Europol, in collaboration with Coinbase, Microsoft, and other tech companies, has shut down the Tycoon 2FA service, which provided phishing software.
Domain placeholder for Tycoon. Source: Europol.
Active since at least August 2023, Tycoon was one of the largest distributors of data theft tools. According to law enforcement, Tycoon accounted for approximately 62% of all phishing attacks blocked by Microsoft.
The platform's tools allowed cybercriminals to create convincing clones of original websites and intercept 2FA passwords by accessing cookies.
As part of their collaboration with Europol, fintech firms provided "technical expertise and infrastructure analysis."

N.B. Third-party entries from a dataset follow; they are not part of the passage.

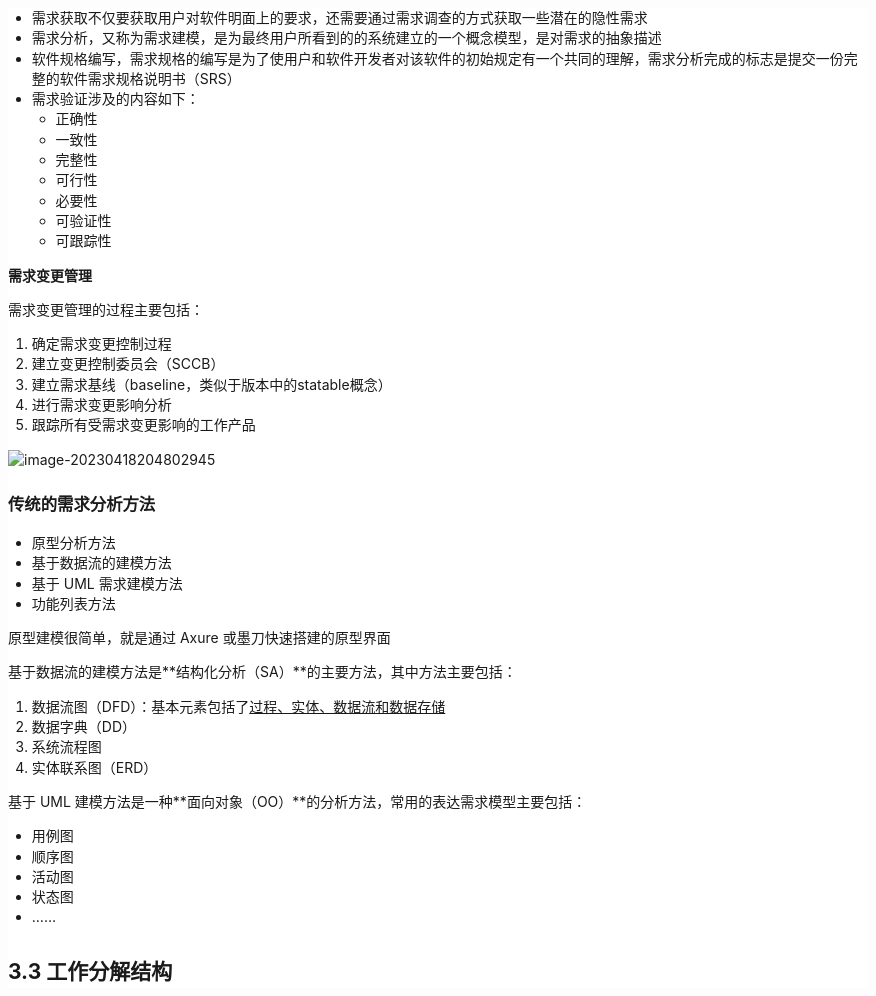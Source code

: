 - 需求获取不仅要获取用户对软件明面上的要求，还需要通过需求调查的方式获取一些潜在的隐性需求
- 需求分析，又称为需求建模，是为最终用户所看到的的系统建立的一个概念模型，是对需求的抽象描述
- 软件规格编写，需求规格的编写是为了使用户和软件开发者对该软件的初始规定有一个共同的理解，需求分析完成的标志是提交一份完整的软件需求规格说明书（SRS）
- 需求验证涉及的内容如下：
  - 正确性
  - 一致性
  - 完整性
  - 可行性
  - 必要性
  - 可验证性
  - 可跟踪性



**需求变更管理**

需求变更管理的过程主要包括：

1. 确定需求变更控制过程
2. 建立变更控制委员会（SCCB）
3. 建立需求基线（baseline，类似于版本中的statable概念）
4. 进行需求变更影响分析
5. 跟踪所有受需求变更影响的工作产品

![image-20230418204802945](https://theblogimage.oss-cn-fuzhou.aliyuncs.com/imagefortypora/image-20230418204802945.png)



### 传统的需求分析方法

- 原型分析方法
- 基于数据流的建模方法
- 基于 UML 需求建模方法
- 功能列表方法

原型建模很简单，就是通过 Axure 或墨刀快速搭建的原型界面



基于数据流的建模方法是**结构化分析（SA）**的主要方法，其中方法主要包括：

1. 数据流图（DFD）：基本元素包括了<u>过程、实体、数据流和数据存储</u>
2. 数据字典（DD）
3. 系统流程图
4. 实体联系图（ERD）



基于 UML 建模方法是一种**面向对象（OO）**的分析方法，常用的表达需求模型主要包括：

- 用例图
- 顺序图
- 活动图
- 状态图
- ……



## 3.3 工作分解结构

In a separate press release, Coinbase detailed its role in the operation. The cryptocurrency exchange tracked payment channels that funded Tycoon.
"Platforms offering phishing services operate like illegal software sales services: subscriptions, resellers, support, and regular income. Some of these payments are made through cryptocurrency, and blockchain transactions create leads for investigations that can help link operators, buyers, and the relevant infrastructure," company representatives noted.
Additionally, Coinbase helped identify the administrator of Tycoon, believed to be Pakistani Saad Friedi. Meanwhile, Microsoft filed a civil lawsuit that led to the seizure of key Tycoon domains.
Exchange representatives stated they would continue working to hold clients of the illegal platform accountable.
"When criminals cannot receive money and maintain their infrastructure, their 'business model' collapses," emphasized Coinbase.
It is worth noting that in 2025, the amount stolen through phishing attacks decreased by 83% to $83.85 million, according to data from SlowMist.